The mortgage industry has pushed as many people out of the market as possible who had the skills, she said. Now, lenders are hiring people who don't know that much about the business to fill processors and underwriters positions and teaching them on the job, she said.
Promontory MortgagePath is launching an educational program to keep people – either recent graduates or those who have worked in other areas of financial services – informed about the mortgage business.
The differentiator between lenders will be education, Cosgrove said; How effective these companies are in turning inexperienced hires into good mortgage professionals in six to 18 months.
"That's where I think the game will be won and lost in the future and you can't stop and start that," said Cosgrove. "You can't decide that we're going to be effectively bringing new people into the industry this year, and we're going to be successful at it, and not so much next year."
Promontory MortgagePath's target market is typically community banks. As a group, they no longer have a mortgage, "so we're helping them get back on the mortgage," Aydelotte said. "They don't always have the knowledge base, so they expect us to get their mortgage compliance on board." The company is booked to onboard new customers through April and May.
"The challenge and opportunity in recruiting is to find really great operations professionals," said Cosgrove. "It's just as great as it is for loan officers."
For Brewer, how can lenders automate things in the back office? "At some point you really have to invest in technology in the back end. When these ebb and flow rates come, you can absorb them," rather than the usual hire and discharge cycle.
Wage cuts prohibited
Even with the downsizing, lenders will still have to pay the high salaries they currently offer. keep the most productive back office workers.
"You can't reduce your compensation once you've ascended you're stuck," Brewer said. "The only thing you can do is hire someone with a lower pay rate and then retire them."
However, this strategy is likely to leave a bad impression on some employees. "You can't call someone and say, 'I know I paid you $ 140,000, I have to start paying you $ 100,000 now.' This isn't going down well. So it's going to be hell," continued they away.
Companies can try to base their compensation structure on their profitability, but that brings with it their own concerns, Brewer said.
It has to be explained clearly and precisely because "the worst part is that someone does not understand how they are paid".
Promontory MortgagePath had to adjust where it sources its employees in addition to adjusting its pay bands.
Working remotely has allowed the company to move into second and third tier areas that may have a good base of employees. "They have the knowledge, but since they are not in a big city there is less competition," said Aydelotte. "So it's a lot easier for us to get these people on board."

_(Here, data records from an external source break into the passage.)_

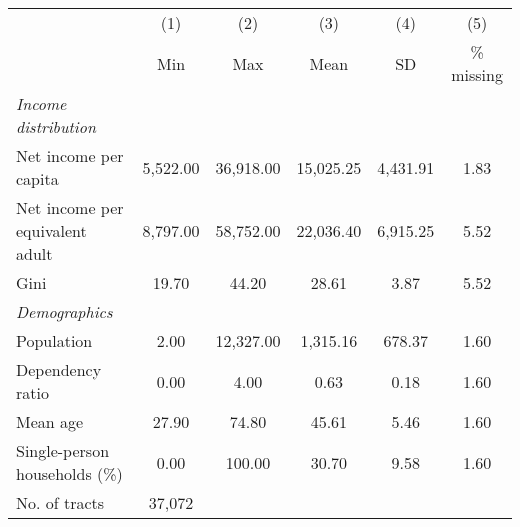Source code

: 
\begin{tabular}{@{}lccccc@{}}
\toprule
  & (1) & (2) & (3) &  (4) &  (5) \\
 & Min & Max & Mean & SD & \% missing\\
\midrule
\qquad \textit{Income distribution} \\
Net income per capita &  5,522.00 & 36,918.00 & 15,025.25 &  4,431.91 &      1.83\\
Net income per equivalent adult &  8,797.00 & 58,752.00 & 22,036.40 &  6,915.25 &      5.52\\
Gini &     19.70 &     44.20 &     28.61 &      3.87 &      5.52\\
\qquad \textit{Demographics} \\
Population &      2.00 & 12,327.00 &  1,315.16 &    678.37 &      1.60\\
Dependency ratio &      0.00 &      4.00 &      0.63 &      0.18 &      1.60\\
Mean age &     27.90 &     74.80 &     45.61 &      5.46 &      1.60\\
Single-person households (\%) &      0.00 &    100.00 &     30.70 &      9.58 &      1.60\\
\midrule
No. of tracts &          37,072 \\
\midrule
\end{tabular}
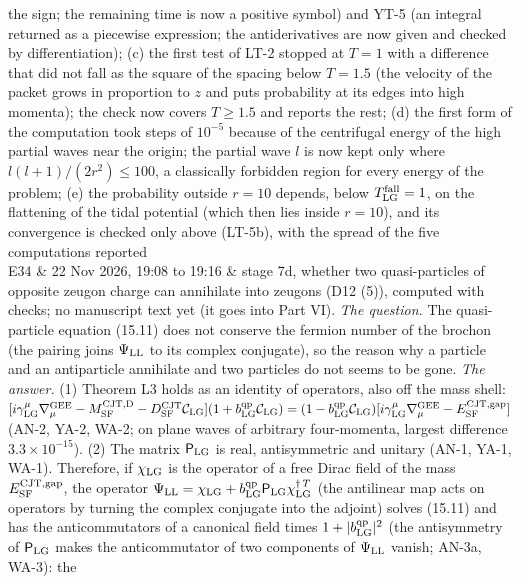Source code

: \documentclass[
  10pt,
]{article}
\begin{document}
\begin{longtable}[]
the sign; the remaining time is now a positive symbol) and YT-5 (an
integral returned as a piecewise expression; the antiderivatives are now
given and checked by differentiation); (c) the first test of LT-2
stopped at \(T=1\) with a difference that did not fall as the square of
the spacing below \(T=1.5\) (the velocity of the packet grows in
proportion to \(z\) and puts probability at its edges into high
momenta); the check now covers \(T\ge1.5\) and reports the rest; (d) the
first form of the computation took steps of \(10^{-5}\) because of the
centrifugal energy of the high partial waves near the origin; the
partial wave \(l\) is now kept only where \(l(l+1)/(2r^2)\le100\), a
classically forbidden region for every energy of the problem; (e) the
probability outside \(r=10\) depends, below \(T^{\rm fall}_{\rm LG}=1\),
on the flattening of the tidal potential (which then lies inside
\(r=10\)), and its convergence is checked only above (LT-5b), with the
spread of the five computations reported \\
E34 & 22 Nov 2026, 19:08 to 19:16 & stage 7d, whether two
quasi-particles of opposite zeugon charge can annihilate into zeugons
(D12 (5)), computed with checks; no manuscript text yet (it goes into
Part VI). \emph{The question.} The quasi-particle equation (15.11) does
not conserve the fermion number of the brochon (the pairing joins
\(\Psi_{\rm LL}\) to its complex conjugate), so the reason why a
particle and an antiparticle annihilate and two particles do not seems
to be gone. \emph{The answer.} (1) Theorem L3 holds as an identity of
operators, also off the mass shell:
\([i\gamma^\mu_{\rm LG}\nabla^{\rm GEE}_\mu-M^{\rm CJT,D}_{\rm SF}-D^{\rm CJT}_{\rm SF}\mathcal C_{\rm LG}](1+b^{\rm qp}_{\rm LG}\mathcal C_{\rm LG})=(1-b^{\rm qp}_{\rm LG}\mathcal C_{\rm LG})[i\gamma^\mu_{\rm LG}\nabla^{\rm GEE}_\mu-E^{\rm CJT,gap}_{\rm SF}]\)
(AN-2, YA-2, WA-2; on plane waves of arbitrary four-momenta, largest
difference \(3.3\times10^{-15}\)). (2) The matrix \(\mathsf P_{\rm LG}\)
is real, antisymmetric and unitary (AN-1, YA-1, WA-1). Therefore, if
\(\chi_{\rm LG}\) is the operator of a free Dirac field of the mass
\(E^{\rm CJT,gap}_{\rm SF}\), the operator
\(\Psi_{\rm LL}=\chi_{\rm LG}+b^{\rm qp}_{\rm LG}\mathsf P_{\rm LG}\chi_{\rm LG}^{\dagger\,T}\)
(the antilinear map acts on operators by turning the complex conjugate
into the adjoint) solves (15.11) and has the anticommutators of a
canonical field times \(1+\lvert b^{\rm qp}_{\rm LG}\rvert^2\) (the
antisymmetry of \(\mathsf P_{\rm LG}\) makes the anticommutator of two
components of \(\Psi_{\rm LL}\) vanish; AN-3a, WA-3): the

\end{longtable}
\end{document}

AmNet is a 100% employee owned company with ties to a military family support organization, Active Duty Means Passive Income, which means it has a different take on recruiting. "All but one of our processors were cultured from the ground up as we hired some of them from a military spouse network," said David Wallace, co-founder and executive vice president. "We also have about eight new LOs that are trained and maintained."
For Union Home, there aren't any other mortgage lenders it's recruiting against, Cosgrove said.
"Companies today are increasingly competing with the employer universe," he said. "As an employer, you are becoming more mundane in your approach to the strategy of attracting wonderful talent across your organization."